*EXERCISE DETAILS*. Keep the pictures out of the copy and repeat the records exactly.

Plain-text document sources

------------

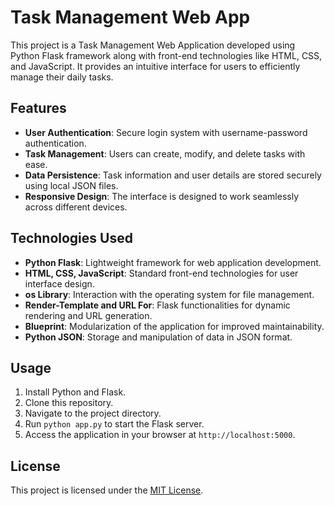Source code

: # Task Management Web App

This project is a Task Management Web Application developed using Python Flask framework along with front-end technologies like HTML, CSS, and JavaScript. It provides an intuitive interface for users to efficiently manage their daily tasks.

## Features

- **User Authentication**: Secure login system with username-password authentication.
- **Task Management**: Users can create, modify, and delete tasks with ease.
- **Data Persistence**: Task information and user details are stored securely using local JSON files.
- **Responsive Design**: The interface is designed to work seamlessly across different devices.

## Technologies Used

- **Python Flask**: Lightweight framework for web application development.
- **HTML, CSS, JavaScript**: Standard front-end technologies for user interface design.
- **os Library**: Interaction with the operating system for file management.
- **Render-Template and URL For**: Flask functionalities for dynamic rendering and URL generation.
- **Blueprint**: Modularization of the application for improved maintainability.
- **Python JSON**: Storage and manipulation of data in JSON format.

## Usage

1. Install Python and Flask.
2. Clone this repository.
3. Navigate to the project directory.
4. Run `python app.py` to start the Flask server.
5. Access the application in your browser at `http://localhost:5000`.


## License

This project is licensed under the [MIT License](LICENSE).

------------

*SOLUTION*.
Source code

: # Task Management Web App

This project is a Task Management Web Application developed using Python Flask framework along with front-end technologies like HTML, CSS, and JavaScript. It provides an intuitive interface for users to efficiently manage their daily tasks.

## Features

- **User Authentication**: Secure login system with username-password authentication.
- **Task Management**: Users can create, modify, and delete tasks with ease.
- **Data Persistence**: Task information and user details are stored securely using local JSON files.
- **Responsive Design**: The interface is designed to work seamlessly across different devices.

## Technologies Used

- **Python Flask**: Lightweight framework for web application development.
- **HTML, CSS, JavaScript**: Standard front-end technologies for user interface design.
- **os Library**: Interaction with the operating system for file management.
- **Render-Template and URL For**: Flask functionalities for dynamic rendering and URL generation.
- **Blueprint**: Modularization of the application for improved maintainability.
- **Python JSON**: Storage and manipulation of data in JSON format.

## Usage

1. Install Python and Flask.
2. Clone this repository.
3. Navigate to the project directory.
4. Run `python app.py` to start the Flask server.
5. Access the application in your browser at `http://localhost:5000`.


## License

This project is licensed under the [MIT License](LICENSE).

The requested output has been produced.